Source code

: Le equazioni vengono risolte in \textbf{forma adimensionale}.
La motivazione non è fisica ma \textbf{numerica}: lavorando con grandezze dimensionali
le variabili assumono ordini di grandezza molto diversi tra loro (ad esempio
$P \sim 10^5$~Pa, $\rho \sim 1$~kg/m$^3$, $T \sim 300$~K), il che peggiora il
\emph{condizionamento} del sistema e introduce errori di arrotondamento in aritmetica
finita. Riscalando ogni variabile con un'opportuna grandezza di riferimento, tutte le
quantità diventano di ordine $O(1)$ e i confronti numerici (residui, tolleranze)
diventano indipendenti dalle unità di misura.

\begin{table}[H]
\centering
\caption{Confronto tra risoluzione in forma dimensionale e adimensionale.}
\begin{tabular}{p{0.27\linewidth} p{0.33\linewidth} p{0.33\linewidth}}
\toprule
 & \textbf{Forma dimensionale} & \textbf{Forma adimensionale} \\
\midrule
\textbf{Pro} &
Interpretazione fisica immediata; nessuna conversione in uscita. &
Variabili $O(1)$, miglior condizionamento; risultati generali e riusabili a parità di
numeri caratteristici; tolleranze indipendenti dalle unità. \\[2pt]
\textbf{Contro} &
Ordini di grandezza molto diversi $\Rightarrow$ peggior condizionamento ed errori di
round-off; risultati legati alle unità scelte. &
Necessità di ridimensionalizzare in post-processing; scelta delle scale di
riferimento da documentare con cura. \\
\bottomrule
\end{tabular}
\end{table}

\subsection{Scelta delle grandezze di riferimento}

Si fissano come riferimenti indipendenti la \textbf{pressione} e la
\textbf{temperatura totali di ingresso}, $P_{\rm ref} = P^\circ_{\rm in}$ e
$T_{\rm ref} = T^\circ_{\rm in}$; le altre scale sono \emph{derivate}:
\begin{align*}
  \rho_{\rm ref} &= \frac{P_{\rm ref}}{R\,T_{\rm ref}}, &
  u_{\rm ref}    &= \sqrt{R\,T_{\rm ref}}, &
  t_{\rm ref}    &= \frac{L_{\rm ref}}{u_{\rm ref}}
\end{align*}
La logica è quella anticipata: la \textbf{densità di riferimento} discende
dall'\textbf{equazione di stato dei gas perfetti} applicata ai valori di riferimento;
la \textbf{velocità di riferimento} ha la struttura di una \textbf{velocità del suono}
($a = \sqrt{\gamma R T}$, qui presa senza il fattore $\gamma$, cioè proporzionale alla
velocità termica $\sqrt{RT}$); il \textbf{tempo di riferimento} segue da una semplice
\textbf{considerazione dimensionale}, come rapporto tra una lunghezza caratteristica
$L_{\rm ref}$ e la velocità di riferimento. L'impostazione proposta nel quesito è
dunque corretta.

==================================================

▸ Your goal: The reply should consist solely of the lines above from the one that has "Interpretazione fisica immediata;" through the one that has "una lunghezza caratteristica", reproduced exactly.

▸ Solution to this exercise:
Interpretazione fisica immediata; nessuna conversione in uscita. &
Variabili $O(1)$, miglior condizionamento; risultati generali e riusabili a parità di
numeri caratteristici; tolleranze indipendenti dalle unità. \\[2pt]
\textbf{Contro} &
Ordini di grandezza molto diversi $\Rightarrow$ peggior condizionamento ed errori di
round-off; risultati legati alle unità scelte. &
Necessità di ridimensionalizzare in post-processing; scelta delle scale di
riferimento da documentare con cura. \\
\bottomrule
\end{tabular}
\end{table}

\subsection{Scelta delle grandezze di riferimento}

Si fissano come riferimenti indipendenti la \textbf{pressione} e la
\textbf{temperatura totali di ingresso}, $P_{\rm ref} = P^\circ_{\rm in}$ e
$T_{\rm ref} = T^\circ_{\rm in}$; le altre scale sono \emph{derivate}:
\begin{align*}
  \rho_{\rm ref} &= \frac{P_{\rm ref}}{R\,T_{\rm ref}}, &
  u_{\rm ref}    &= \sqrt{R\,T_{\rm ref}}, &
  t_{\rm ref}    &= \frac{L_{\rm ref}}{u_{\rm ref}}
\end{align*}
La logica è quella anticipata: la \textbf{densità di riferimento} discende
dall'\textbf{equazione di stato dei gas perfetti} applicata ai valori di riferimento;
la \textbf{velocità di riferimento} ha la struttura di una \textbf{velocità del suono}
($a = \sqrt{\gamma R T}$, qui presa senza il fattore $\gamma$, cioè proporzionale alla
velocità termica $\sqrt{RT}$); il \textbf{tempo di riferimento} segue da una semplice
\textbf{considerazione dimensionale}, come rapporto tra una lunghezza caratteristica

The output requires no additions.